→ INSTRUCTIONS FOR THE TASK
Count the lines below holding "mais" and answer with that number only.
· · · ·
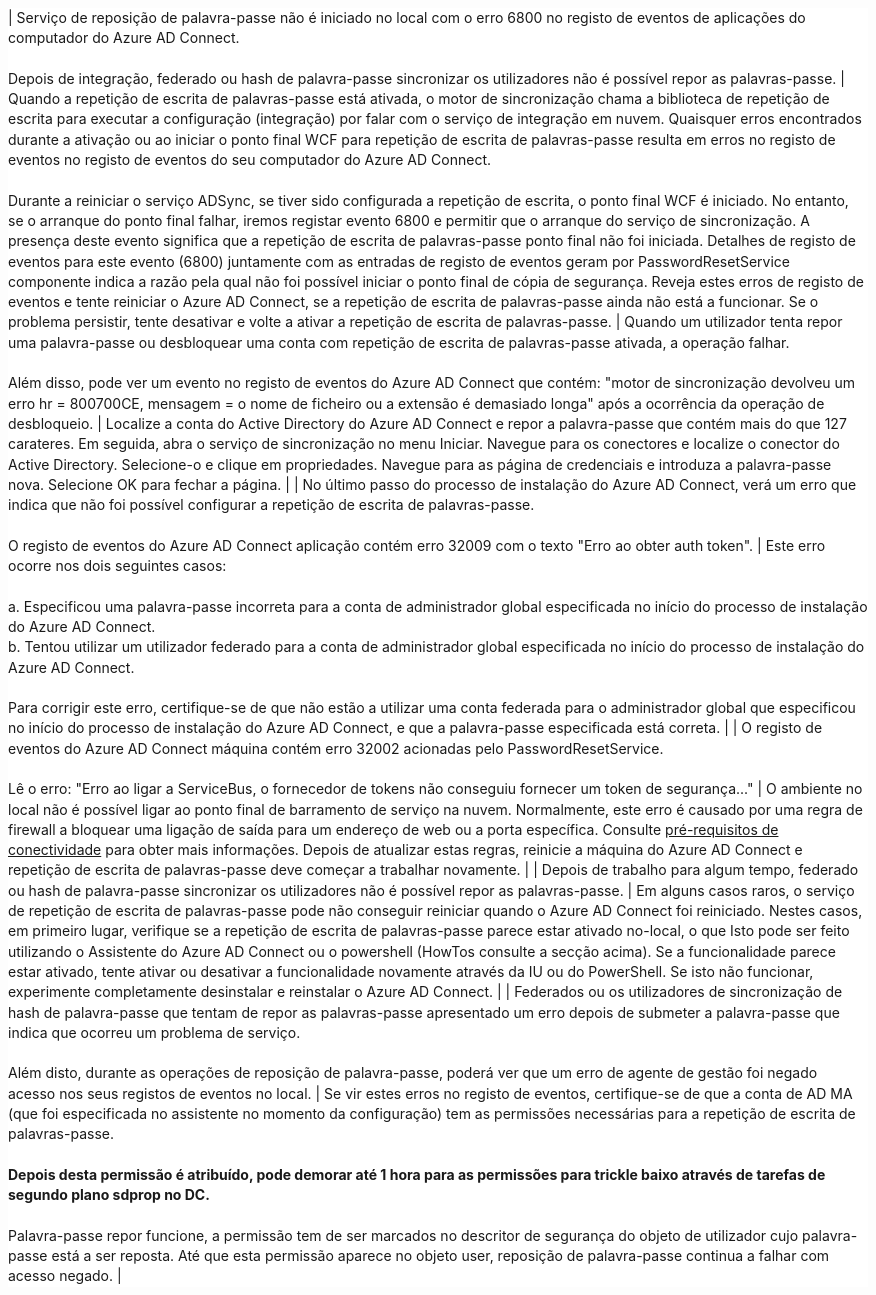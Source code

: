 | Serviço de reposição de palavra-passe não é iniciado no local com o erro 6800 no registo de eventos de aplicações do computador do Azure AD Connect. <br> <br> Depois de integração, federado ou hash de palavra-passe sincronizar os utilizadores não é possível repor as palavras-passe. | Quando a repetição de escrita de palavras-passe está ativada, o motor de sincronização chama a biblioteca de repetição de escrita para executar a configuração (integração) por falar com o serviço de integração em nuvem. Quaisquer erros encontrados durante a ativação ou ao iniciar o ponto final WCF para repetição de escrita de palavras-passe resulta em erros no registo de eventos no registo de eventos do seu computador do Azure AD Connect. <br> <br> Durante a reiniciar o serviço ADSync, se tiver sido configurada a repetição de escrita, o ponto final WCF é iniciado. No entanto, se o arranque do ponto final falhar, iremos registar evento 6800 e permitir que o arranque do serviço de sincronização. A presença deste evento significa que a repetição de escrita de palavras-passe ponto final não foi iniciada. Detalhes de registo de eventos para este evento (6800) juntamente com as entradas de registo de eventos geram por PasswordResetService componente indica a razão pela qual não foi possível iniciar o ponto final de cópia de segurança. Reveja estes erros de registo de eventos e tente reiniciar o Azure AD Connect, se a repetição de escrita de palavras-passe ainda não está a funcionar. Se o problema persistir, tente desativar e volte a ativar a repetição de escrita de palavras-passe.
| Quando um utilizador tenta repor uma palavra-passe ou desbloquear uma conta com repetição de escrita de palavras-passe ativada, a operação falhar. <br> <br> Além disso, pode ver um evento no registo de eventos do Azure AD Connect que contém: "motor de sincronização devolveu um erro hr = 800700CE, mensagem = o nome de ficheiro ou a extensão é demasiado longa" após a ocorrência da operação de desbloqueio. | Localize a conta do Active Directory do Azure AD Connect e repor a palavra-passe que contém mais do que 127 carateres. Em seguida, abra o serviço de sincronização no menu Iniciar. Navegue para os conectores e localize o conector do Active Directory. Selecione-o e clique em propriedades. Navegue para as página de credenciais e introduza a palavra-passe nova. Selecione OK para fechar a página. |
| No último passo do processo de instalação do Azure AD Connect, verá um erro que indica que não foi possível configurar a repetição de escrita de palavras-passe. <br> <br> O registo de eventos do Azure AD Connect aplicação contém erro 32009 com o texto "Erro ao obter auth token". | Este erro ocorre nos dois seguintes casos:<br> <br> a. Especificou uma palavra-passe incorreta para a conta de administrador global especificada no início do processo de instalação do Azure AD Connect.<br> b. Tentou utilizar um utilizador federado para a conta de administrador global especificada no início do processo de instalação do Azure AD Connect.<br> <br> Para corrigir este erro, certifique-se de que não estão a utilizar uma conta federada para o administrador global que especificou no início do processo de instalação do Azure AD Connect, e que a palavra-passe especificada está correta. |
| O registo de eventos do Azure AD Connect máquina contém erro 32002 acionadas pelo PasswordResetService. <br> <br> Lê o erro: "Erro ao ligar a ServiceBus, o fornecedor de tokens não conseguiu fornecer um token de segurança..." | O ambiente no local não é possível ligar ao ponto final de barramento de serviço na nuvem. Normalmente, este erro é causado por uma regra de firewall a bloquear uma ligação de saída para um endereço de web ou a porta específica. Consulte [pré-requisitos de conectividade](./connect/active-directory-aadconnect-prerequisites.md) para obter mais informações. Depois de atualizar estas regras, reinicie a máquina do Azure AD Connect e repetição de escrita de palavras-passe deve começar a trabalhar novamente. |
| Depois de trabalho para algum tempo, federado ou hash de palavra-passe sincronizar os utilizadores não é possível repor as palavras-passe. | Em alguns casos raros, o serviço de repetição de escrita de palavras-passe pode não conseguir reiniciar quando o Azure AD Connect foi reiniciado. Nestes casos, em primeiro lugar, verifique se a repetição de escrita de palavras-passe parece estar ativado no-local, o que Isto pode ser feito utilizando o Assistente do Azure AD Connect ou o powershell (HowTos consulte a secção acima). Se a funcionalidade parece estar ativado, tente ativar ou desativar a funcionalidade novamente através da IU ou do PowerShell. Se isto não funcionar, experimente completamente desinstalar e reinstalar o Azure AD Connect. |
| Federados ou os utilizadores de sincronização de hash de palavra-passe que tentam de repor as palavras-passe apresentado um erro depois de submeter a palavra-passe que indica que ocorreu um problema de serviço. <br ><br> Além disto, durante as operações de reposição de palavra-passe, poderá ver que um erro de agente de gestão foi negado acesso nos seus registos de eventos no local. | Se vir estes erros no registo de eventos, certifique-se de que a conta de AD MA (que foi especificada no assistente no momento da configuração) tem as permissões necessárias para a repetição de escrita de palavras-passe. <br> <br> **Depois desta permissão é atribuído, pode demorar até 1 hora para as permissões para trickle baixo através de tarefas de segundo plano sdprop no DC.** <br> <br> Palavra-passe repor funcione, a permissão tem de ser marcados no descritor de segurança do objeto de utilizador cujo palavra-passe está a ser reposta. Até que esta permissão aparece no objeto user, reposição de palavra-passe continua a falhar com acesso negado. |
· · · ·
→ TASK OUTPUT
2